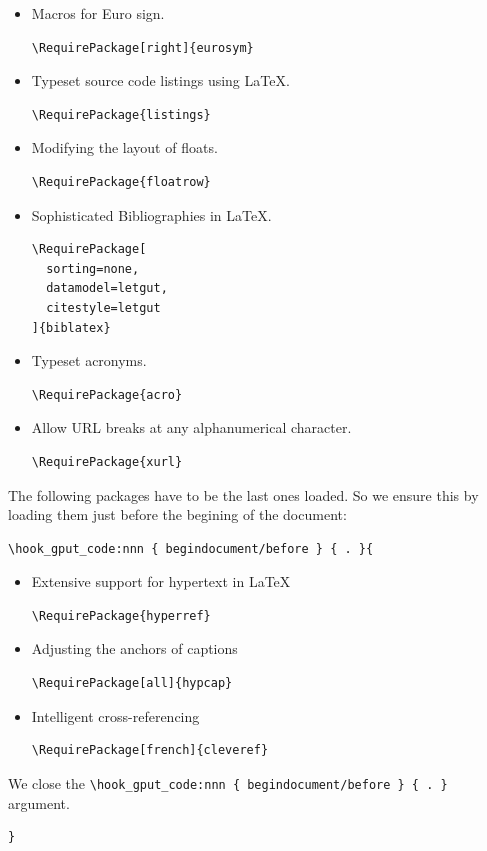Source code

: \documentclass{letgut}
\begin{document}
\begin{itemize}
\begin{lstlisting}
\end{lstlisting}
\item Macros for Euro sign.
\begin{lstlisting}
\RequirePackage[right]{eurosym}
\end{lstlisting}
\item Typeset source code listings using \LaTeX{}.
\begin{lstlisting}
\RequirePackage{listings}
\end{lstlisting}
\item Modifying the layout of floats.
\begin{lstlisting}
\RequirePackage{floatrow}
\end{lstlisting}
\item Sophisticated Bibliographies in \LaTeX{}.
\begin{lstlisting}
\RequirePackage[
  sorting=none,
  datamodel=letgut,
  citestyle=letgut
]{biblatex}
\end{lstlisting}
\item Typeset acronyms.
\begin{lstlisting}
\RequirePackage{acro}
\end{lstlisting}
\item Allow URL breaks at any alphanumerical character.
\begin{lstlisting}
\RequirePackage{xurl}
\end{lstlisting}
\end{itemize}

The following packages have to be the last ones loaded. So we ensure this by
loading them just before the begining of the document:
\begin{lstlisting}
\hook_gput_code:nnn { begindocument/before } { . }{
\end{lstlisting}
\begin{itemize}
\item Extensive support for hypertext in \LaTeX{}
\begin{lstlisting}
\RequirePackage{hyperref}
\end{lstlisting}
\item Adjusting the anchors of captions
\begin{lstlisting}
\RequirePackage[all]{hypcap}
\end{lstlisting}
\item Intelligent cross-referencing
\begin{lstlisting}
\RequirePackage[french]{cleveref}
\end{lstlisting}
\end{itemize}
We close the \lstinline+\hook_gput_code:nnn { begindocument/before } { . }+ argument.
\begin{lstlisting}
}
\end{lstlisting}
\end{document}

________________

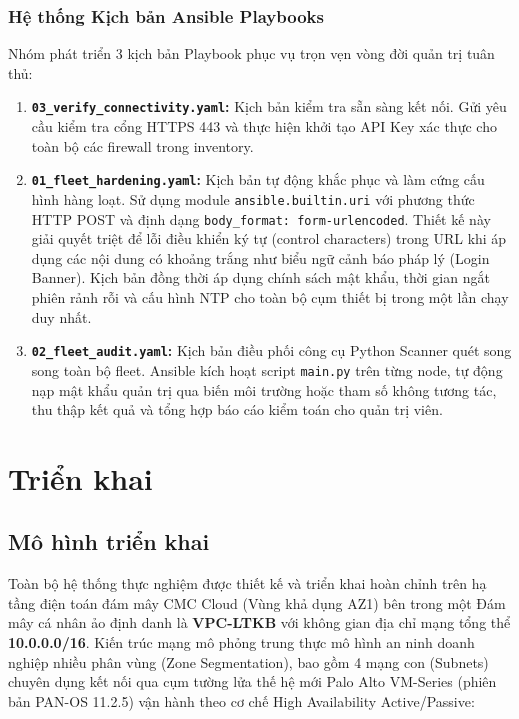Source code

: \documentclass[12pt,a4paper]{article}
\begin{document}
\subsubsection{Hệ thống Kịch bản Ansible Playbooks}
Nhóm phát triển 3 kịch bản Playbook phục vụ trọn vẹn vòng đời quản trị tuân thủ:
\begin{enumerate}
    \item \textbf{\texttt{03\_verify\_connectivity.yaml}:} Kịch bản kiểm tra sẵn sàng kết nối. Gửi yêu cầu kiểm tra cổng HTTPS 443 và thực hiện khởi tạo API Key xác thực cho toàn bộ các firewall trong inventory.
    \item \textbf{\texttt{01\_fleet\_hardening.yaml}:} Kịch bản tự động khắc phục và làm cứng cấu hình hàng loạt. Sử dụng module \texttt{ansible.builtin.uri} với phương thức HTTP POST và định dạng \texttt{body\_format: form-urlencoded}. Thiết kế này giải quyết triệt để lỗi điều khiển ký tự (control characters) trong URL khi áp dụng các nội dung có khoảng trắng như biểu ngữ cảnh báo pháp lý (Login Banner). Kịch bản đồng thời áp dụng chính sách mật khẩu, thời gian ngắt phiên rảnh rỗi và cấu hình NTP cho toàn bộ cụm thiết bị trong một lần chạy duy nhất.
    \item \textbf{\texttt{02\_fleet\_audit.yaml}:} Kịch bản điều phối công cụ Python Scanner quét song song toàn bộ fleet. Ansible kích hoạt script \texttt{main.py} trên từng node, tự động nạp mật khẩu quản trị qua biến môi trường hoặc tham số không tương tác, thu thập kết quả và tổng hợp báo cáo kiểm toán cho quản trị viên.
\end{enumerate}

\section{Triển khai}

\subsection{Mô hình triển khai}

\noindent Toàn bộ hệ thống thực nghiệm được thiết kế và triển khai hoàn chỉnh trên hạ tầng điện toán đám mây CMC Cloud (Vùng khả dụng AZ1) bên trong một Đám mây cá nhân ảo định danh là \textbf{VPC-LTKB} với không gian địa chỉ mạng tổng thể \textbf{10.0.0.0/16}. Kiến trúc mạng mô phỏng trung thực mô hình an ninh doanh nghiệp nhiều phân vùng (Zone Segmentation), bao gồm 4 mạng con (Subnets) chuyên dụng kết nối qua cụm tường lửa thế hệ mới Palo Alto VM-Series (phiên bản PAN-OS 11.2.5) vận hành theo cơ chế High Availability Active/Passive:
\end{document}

________________

What is being asked »
Each line above with the string "before" in it should be located and copied.

Expected answer »
loading them just before the begining of the document:
\hook_gput_code:nnn { begindocument/before } { . }{
We close the \lstinline+\hook_gput_code:nnn { begindocument/before } { . }+ argument.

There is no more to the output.